Goal of the exercise:
Your answer should be a single number: how many lines in the data below hold the string "Process".

Saved data entries:
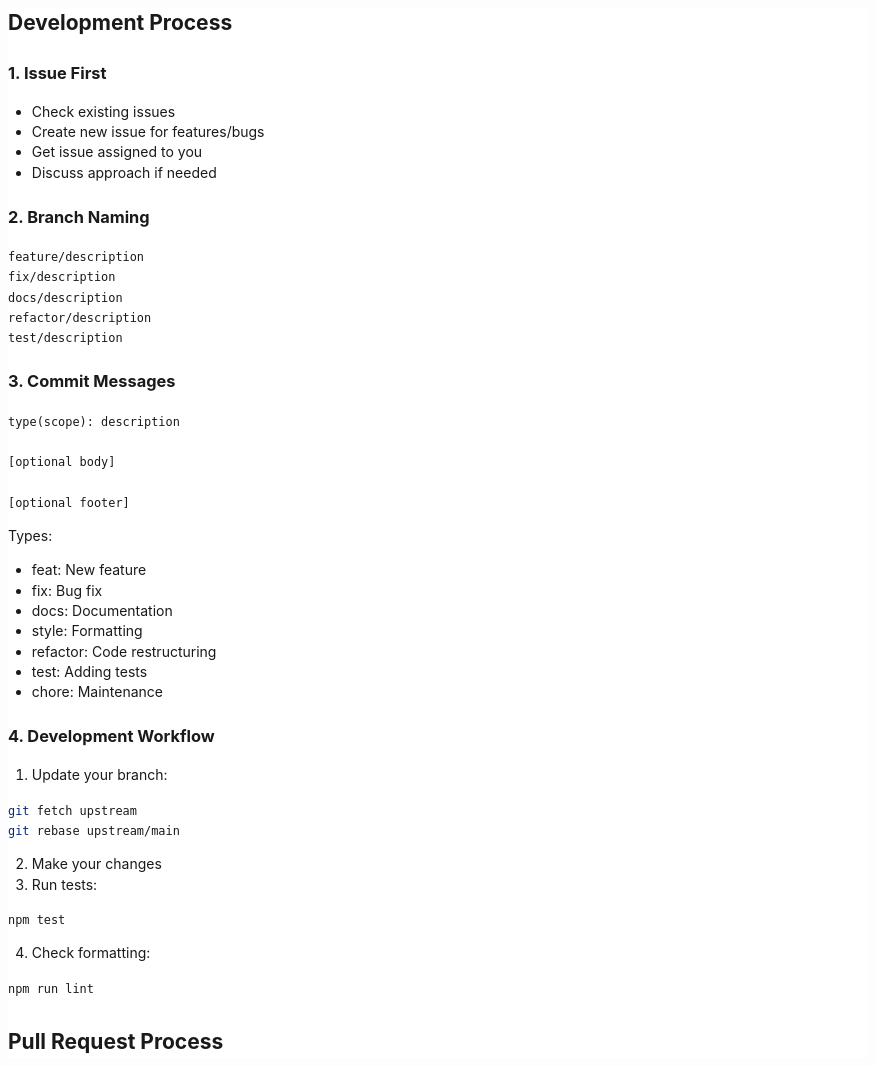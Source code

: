 ## Development Process

### 1. Issue First
- Check existing issues
- Create new issue for features/bugs
- Get issue assigned to you
- Discuss approach if needed

### 2. Branch Naming
```
feature/description
fix/description
docs/description
refactor/description
test/description
```

### 3. Commit Messages
```
type(scope): description

[optional body]

[optional footer]
```

Types:
- feat: New feature
- fix: Bug fix
- docs: Documentation
- style: Formatting
- refactor: Code restructuring
- test: Adding tests
- chore: Maintenance

### 4. Development Workflow
1. Update your branch:
```bash
git fetch upstream
git rebase upstream/main
```
2. Make your changes
3. Run tests:
```bash
npm test
```
4. Check formatting:
```bash
npm run lint
```

## Pull Request Process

Exercise response:
2